Preparedness for kids

Well, at least there seems to be some progress in terrorism preparedness plans. Apparently, the Department of Homeland Security has a program ready to prepare children for disasters.

After more than a year of delays, the Department of Homeland Security says it plans to launch a preparedness program next month aimed at alerting and preparing children for natural disasters.

The program, called Ready Kids, is scheduled to roll out with TV ads, school programs and other events.

“Ready Kids is a tool for parents and teachers to use to be able to speak to their students and children about how to be prepared for any type of disaster,” said DHS spokeswoman Joanna Gonzalez.

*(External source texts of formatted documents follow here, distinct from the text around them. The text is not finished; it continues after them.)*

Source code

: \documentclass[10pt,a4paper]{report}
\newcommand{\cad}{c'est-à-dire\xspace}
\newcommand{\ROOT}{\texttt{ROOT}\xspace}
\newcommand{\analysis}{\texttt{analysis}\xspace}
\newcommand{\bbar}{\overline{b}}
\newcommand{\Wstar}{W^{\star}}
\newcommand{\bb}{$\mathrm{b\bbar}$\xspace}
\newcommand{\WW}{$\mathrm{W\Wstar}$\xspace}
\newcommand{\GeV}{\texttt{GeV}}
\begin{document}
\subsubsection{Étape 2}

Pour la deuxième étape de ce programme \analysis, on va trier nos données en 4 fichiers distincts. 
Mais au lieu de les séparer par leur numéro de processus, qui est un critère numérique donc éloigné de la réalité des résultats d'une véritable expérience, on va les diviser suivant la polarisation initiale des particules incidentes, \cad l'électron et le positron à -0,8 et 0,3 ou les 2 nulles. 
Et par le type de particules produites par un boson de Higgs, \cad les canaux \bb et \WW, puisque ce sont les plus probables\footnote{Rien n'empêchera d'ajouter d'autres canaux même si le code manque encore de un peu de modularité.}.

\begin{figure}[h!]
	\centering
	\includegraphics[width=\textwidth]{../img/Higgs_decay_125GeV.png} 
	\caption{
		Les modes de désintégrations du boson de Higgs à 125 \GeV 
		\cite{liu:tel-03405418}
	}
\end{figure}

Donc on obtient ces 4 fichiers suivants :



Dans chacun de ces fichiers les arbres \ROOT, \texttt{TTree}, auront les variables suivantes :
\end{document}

However, this again shows what I was discussing here. Seems FEMA, which is one of the agencies DHS is composed of, already has a program covering this ground (http://www.fema.gov/kids). Good to hear they’re working together, and not wasting our money by duplicating efforts or anything. Oh, and did I mention it has a rap:

Disaster…it can happen anywhere,
But we’ve got a few tips, so you can be prepared
For floods, tornadoes, or even a ‘quake,
you’ve got to be ready–so your heart don’t break.

(Note to FEMA: even kids are savvy enough to realize this rap is…crap).

Like the rest of their preparedness plans, this one is long overdue. It was originally scheduled for release in September 2004–but is “definitely” scheduled for launch next month. How it will differ from FEMA’s and why we need 2 different ones remains to be seen.

Comments

  1. #1 Craig Pennington
    January 25, 2006

    Gah! Just say “no” to government rap! Treat children with respect. They are smarter than that. Normally, I’m against the death penalty, but I might make an exception for those government officials who violate the seperation of popular culture and state.

  2. #2 Tara
    January 25, 2006

    I agree. To be fair, they do have some things on the site that are, well, less stupid.

  3. #3 Dave S.
    January 25, 2006

    Disaster prep is your responsibility
    And mitigation is important to our agency.

    Now that’s rap.

    My emergency plan is to follow the kids as they execute their emergency plan.